In Go processes, we can use USDT (User-Level Statically Defined Tracing) probes. These probes help us highlight specific parts of our application code.

This way, we can closely watch how our application runs and how it interacts with the system. This observation helps us understand how the program behaves and its connection to the system. First, we must register a USDT probe in the go code.

if err := unix.Uprobe(nil, "your_probe_name", "your_probe_description");
err != nil {
    fmt.Printf("Error registering probe: %v\n", err)
    return
}

Now that we've modified the Go code with USDT probes, we will use eBPF to trace those probes. Here's an example of how you might write eBPF code to achieve this:

#include <uapi/linux/ptrace.h>

BPF_PERF_OUTPUT(events);

int trace_usdt(struct pt_regs *ctx) {
    char str[80];
    bpf_usdt_readarg(1, ctx, &str, sizeof(str));

    events.perf_submit(ctx, &str, sizeof(str));

    return 0;
}

In this eBPF program:

  • BPF_PERF_OUTPUT(events); declares an output event named events that will be used to send data to user space.

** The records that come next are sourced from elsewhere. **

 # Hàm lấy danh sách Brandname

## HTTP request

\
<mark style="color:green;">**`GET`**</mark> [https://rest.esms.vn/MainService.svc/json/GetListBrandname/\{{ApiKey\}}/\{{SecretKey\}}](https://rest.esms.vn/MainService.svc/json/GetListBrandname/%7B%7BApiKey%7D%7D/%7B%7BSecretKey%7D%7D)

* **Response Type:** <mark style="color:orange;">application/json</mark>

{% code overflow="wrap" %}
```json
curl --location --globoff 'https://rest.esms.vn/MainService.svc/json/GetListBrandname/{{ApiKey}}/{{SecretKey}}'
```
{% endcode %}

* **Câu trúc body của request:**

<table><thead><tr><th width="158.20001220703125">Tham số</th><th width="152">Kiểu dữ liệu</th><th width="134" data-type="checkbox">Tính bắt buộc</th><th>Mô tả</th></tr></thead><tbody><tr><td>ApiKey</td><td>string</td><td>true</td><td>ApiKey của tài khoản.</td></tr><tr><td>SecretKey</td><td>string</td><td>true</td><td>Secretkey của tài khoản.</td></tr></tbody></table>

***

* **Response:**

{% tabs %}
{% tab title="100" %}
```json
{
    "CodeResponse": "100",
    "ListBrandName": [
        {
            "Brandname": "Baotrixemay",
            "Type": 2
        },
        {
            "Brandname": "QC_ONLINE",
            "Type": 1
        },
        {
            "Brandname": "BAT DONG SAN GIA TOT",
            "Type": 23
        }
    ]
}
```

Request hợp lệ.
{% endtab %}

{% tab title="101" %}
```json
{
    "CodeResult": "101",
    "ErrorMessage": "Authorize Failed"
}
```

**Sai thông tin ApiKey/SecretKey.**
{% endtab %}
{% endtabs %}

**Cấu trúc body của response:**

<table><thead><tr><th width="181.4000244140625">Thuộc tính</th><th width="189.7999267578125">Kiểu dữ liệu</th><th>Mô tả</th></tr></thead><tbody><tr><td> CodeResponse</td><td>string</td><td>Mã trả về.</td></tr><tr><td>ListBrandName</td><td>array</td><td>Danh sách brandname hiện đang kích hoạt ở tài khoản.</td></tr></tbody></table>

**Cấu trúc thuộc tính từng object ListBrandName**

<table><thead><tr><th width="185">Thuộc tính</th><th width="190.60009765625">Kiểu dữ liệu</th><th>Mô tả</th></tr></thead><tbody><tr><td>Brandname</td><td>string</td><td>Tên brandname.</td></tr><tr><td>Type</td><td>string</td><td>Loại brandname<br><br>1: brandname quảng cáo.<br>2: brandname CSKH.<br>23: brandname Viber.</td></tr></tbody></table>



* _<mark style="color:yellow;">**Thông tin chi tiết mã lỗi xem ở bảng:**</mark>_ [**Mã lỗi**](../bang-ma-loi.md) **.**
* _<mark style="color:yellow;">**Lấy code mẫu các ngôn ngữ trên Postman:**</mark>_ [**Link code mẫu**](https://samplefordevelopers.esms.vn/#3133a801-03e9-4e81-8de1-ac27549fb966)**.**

  • int trace_usdt(struct pt_regs *ctx) is the probe handler function. It reads the argument from the USDT probe and submits it to the events output.

  • bpf_usdt_readarg(1, ctx, &str, sizeof(str)); reads the first argument of the USDT probe and stores it in the str variable.

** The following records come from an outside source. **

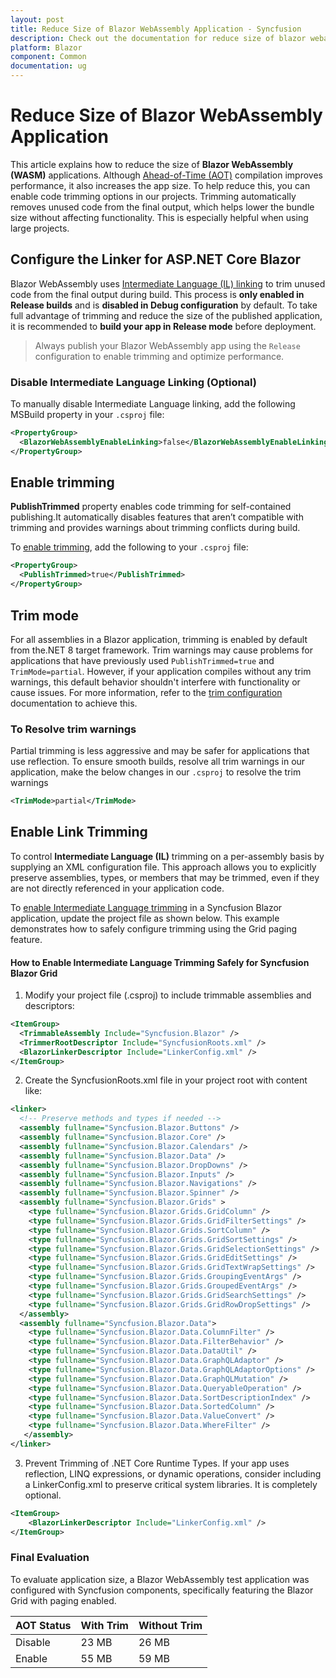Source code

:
 ```yaml
---
layout: post
title: Reduce Size of Blazor WebAssembly Application - Syncfusion
description: Check out the documentation for reduce size of blazor webassembly application in blazor using various techniques
platform: Blazor
component: Common
documentation: ug
---
```


# Reduce Size of Blazor WebAssembly Application

This article explains how to reduce the size of **Blazor WebAssembly (WASM)** applications. Although [Ahead-of-Time (AOT)](https://learn.microsoft.com/en-us/aspnet/core/blazor/webassembly-build-tools-and-aot?view=aspnetcore-9.0#ahead-of-time-aot-compilation) compilation improves performance, it also increases the app size. To help reduce this, you can enable code trimming options in our projects. Trimming automatically removes unused code from the final output, which helps lower the bundle size without affecting functionality. This is especially helpful when using large projects.

## Configure the Linker for ASP.NET Core Blazor

Blazor WebAssembly uses [Intermediate Language (IL) linking](https://learn.microsoft.com/en-us/aspnet/core/blazor/webassembly-build-tools-and-aot?view=aspnetcore-9.0#trim-net-il-after-ahead-of-time-aot-compilation) to trim unused code from the final output during build. This process is **only enabled in Release builds** and is **disabled in Debug configuration** by default. To take full advantage of trimming and reduce the size of the published application, it is recommended to **build your app in Release mode** before deployment.

> Always publish your Blazor WebAssembly app using the `Release` configuration to enable trimming and optimize performance.

### Disable Intermediate Language Linking (Optional)

To manually disable Intermediate Language linking, add the following MSBuild property in your `.csproj` file:

```xml
<PropertyGroup>
  <BlazorWebAssemblyEnableLinking>false</BlazorWebAssemblyEnableLinking>
</PropertyGroup>
```
## Enable trimming

**PublishTrimmed** property enables code trimming for self-contained publishing.It automatically disables features that aren’t compatible with trimming and provides warnings about trimming conflicts during build.

To [enable trimming](https://learn.microsoft.com/en-us/dotnet/core/deploying/trimming/trimming-options#enable-trimming), add the following to your `.csproj` file:

```xml
<PropertyGroup>
  <PublishTrimmed>true</PublishTrimmed>
</PropertyGroup>
```

## Trim mode

For all assemblies in a Blazor application, trimming is enabled by default from the.NET 8 target framework. Trim warnings may cause problems for applications that have previously used `PublishTrimmed=true` and `TrimMode=partial`. However, if your application compiles without any trim warnings, this default behavior shouldn't interfere with functionality or cause issues. For more information, refer to the [trim configuration](https://learn.microsoft.com/en-us/aspnet/core/blazor/host-and-deploy/configure-trimmer?view=aspnetcore-9.0) documentation to achieve this.

### To Resolve trim warnings

Partial trimming is less aggressive and may be safer for applications that use reflection. To ensure smooth builds, resolve all trim warnings in our application, make the below changes in our `.csproj` to resolve the trim warnings

```xml
<TrimMode>partial</TrimMode>
```

## Enable Link Trimming 

To control **Intermediate Language (IL)** trimming on a per-assembly basis by supplying an XML configuration file. This approach allows you to explicitly preserve assemblies, types, or members that may be trimmed, even if they are not directly referenced in your application code.

To [enable Intermediate Language trimming](https://learn.microsoft.com/en-us/dotnet/core/deploying/trimming/prepare-libraries-for-trimming#enable-project-specific-trimming) in a Syncfusion Blazor application, update the project file as shown below. This example demonstrates how to safely configure trimming using the Grid paging feature.

#### How to Enable Intermediate Language Trimming Safely for Syncfusion Blazor Grid

1. Modify your project file (.csproj) to include trimmable assemblies and descriptors:
```xml
<ItemGroup>
  <TrimmableAssembly Include="Syncfusion.Blazor" />
  <TrimmerRootDescriptor Include="SyncfusionRoots.xml" />
  <BlazorLinkerDescriptor Include="LinkerConfig.xml" />
</ItemGroup>
```
2. Create the SyncfusionRoots.xml file in your project root with content like:

```xml
<linker>
  <!-- Preserve methods and types if needed -->
  <assembly fullname="Syncfusion.Blazor.Buttons" />
  <assembly fullname="Syncfusion.Blazor.Core" />
  <assembly fullname="Syncfusion.Blazor.Calendars" />
  <assembly fullname="Syncfusion.Blazor.Data" />
  <assembly fullname="Syncfusion.Blazor.DropDowns" />
  <assembly fullname="Syncfusion.Blazor.Inputs" />
  <assembly fullname="Syncfusion.Blazor.Navigations" />
  <assembly fullname="Syncfusion.Blazor.Spinner" />
  <assembly fullname="Syncfusion.Blazor.Grids" >
    <type fullname="Syncfusion.Blazor.Grids.GridColumn" />
    <type fullname="Syncfusion.Blazor.Grids.GridFilterSettings" />
    <type fullname="Syncfusion.Blazor.Grids.SortColumn" />
    <type fullname="Syncfusion.Blazor.Grids.GridSortSettings" />
    <type fullname="Syncfusion.Blazor.Grids.GridSelectionSettings" />
    <type fullname="Syncfusion.Blazor.Grids.GridEditSettings" />
    <type fullname="Syncfusion.Blazor.Grids.GridTextWrapSettings" />
    <type fullname="Syncfusion.Blazor.Grids.GroupingEventArgs" />
    <type fullname="Syncfusion.Blazor.Grids.GroupedEventArgs" />
    <type fullname="Syncfusion.Blazor.Grids.GridSearchSettings" />
    <type fullname="Syncfusion.Blazor.Grids.GridRowDropSettings" />
  </assembly>
  <assembly fullname="Syncfusion.Blazor.Data">
    <type fullname="Syncfusion.Blazor.Data.ColumnFilter" />
    <type fullname="Syncfusion.Blazor.Data.FilterBehavior" />
    <type fullname="Syncfusion.Blazor.Data.DataUtil" />
    <type fullname="Syncfusion.Blazor.Data.GraphQLAdaptor" />
    <type fullname="Syncfusion.Blazor.Data.GraphQLAdaptorOptions" />
    <type fullname="Syncfusion.Blazor.Data.GraphQLMutation" />
    <type fullname="Syncfusion.Blazor.Data.QueryableOperation" />
    <type fullname="Syncfusion.Blazor.Data.SortDescriptionIndex" />
    <type fullname="Syncfusion.Blazor.Data.SortedColumn" />
    <type fullname="Syncfusion.Blazor.Data.ValueConvert" />
    <type fullname="Syncfusion.Blazor.Data.WhereFilter" />
   </assembly>
</linker>
```
3. Prevent Trimming of .NET Core Runtime Types. If your app uses reflection, LINQ expressions, or dynamic operations, consider including a LinkerConfig.xml to preserve critical system libraries. It is completely optional.

```xml
<ItemGroup>
    <BlazorLinkerDescriptor Include="LinkerConfig.xml" />
</ItemGroup>
```

### Final Evaluation

To evaluate application size, a Blazor WebAssembly test application was configured with Syncfusion components, specifically featuring the Blazor Grid with paging enabled.

|   AOT Status          | With Trim            | Without Trim         |
|-----------------------|----------------------|----------------------|
|   Disable             |     23 MB            |    26 MB             |
|   Enable              |     55 MB            |    59 MB             |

  • events.perf_submit(ctx, &str, sizeof(str)); submits the data to the user space for further processing.

Gathering Insights and Optimizing.

By attaching probes into a Go application, we can collect crucial runtime information. This includes details like function calls, system calls, and events related to memory allocation. The data collected from probes are extremely helpful, such as we can track metrics like memory allocation patterns, and network interactions.

And this only helps us optimize performance as well as in identifying bottlenecks and unexpected behaviours.

Conclusion:

After exploring Go processes with eBPF, I can't help but be amazed at the transformative power it holds. This journey has highlighted the significance of a deeper understanding of application behaviour, one that eBPF facilitates with grace. eBPF is a tool that stands at the crossroads of innovation and performance, to provide better metrics for optimization strategy.

eBPF simplifies code execution, untangles bottlenecks, and improves application efficiency, making it a great tool for software enthusiasts. To improve Go applications, it is important to embrace technologies like eBPF in software development.